◆ **Exercise brief**: Word for word, restate the entries below, but exclude the images.
=== Section Start ===
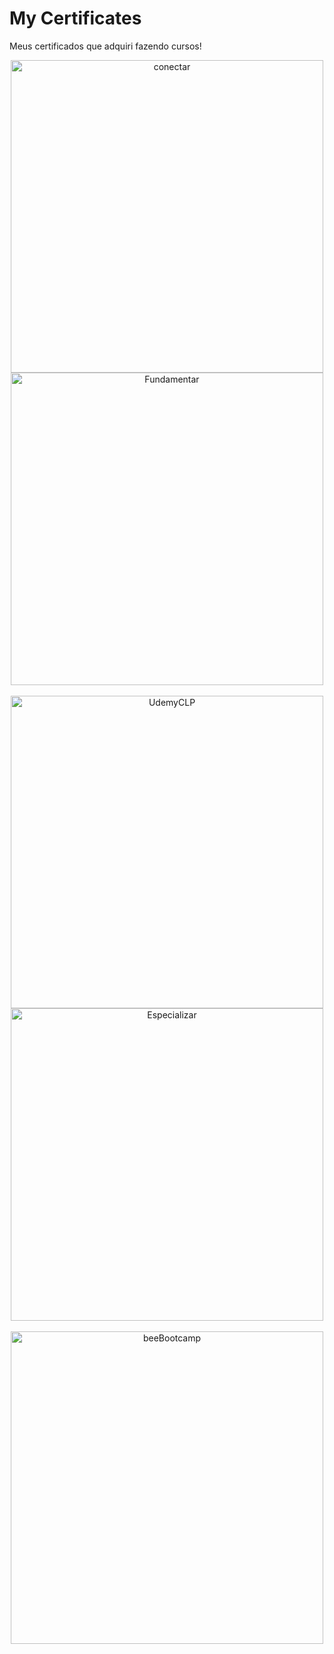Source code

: # My Certificates
Meus certificados que adquiri fazendo cursos!

<div align="center">
    <img src="https://images2.imgbox.com/07/09/7xFbe8PH_o.png" alt="conectar" width="500">
    <img src="https://images2.imgbox.com/67/9e/FJNL7kyl_o.png" alt="Fundamentar" width="500">
</div>
<br>
<div align="center">
    <img src="https://images2.imgbox.com/82/ca/HSaNx7Wj_o.jpg" alt="UdemyCLP" width="500">
    <img src="https://images2.imgbox.com/84/3e/7qLYRV9T_o.png" alt="Especializar" width="500">
</div>
<br>
<div align="center">
    <img src="https://images2.imgbox.com/23/a3/0barUQnF_o.png" alt="beeBootcamp" width="500">
</div>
=== Section End ===
◆ **Written answer**:
Source code

: # My Certificates
Meus certificados que adquiri fazendo cursos!

<div align="center">
    <img src="https://images2.imgbox.com/07/09/7xFbe8PH_o.png" alt="conectar" width="500">
    <img src="https://images2.imgbox.com/67/9e/FJNL7kyl_o.png" alt="Fundamentar" width="500">
</div>
<br>
<div align="center">
    <img src="https://images2.imgbox.com/82/ca/HSaNx7Wj_o.jpg" alt="UdemyCLP" width="500">
    <img src="https://images2.imgbox.com/84/3e/7qLYRV9T_o.png" alt="Especializar" width="500">
</div>
<br>
<div align="center">
    <img src="https://images2.imgbox.com/23/a3/0barUQnF_o.png" alt="beeBootcamp" width="500">
</div>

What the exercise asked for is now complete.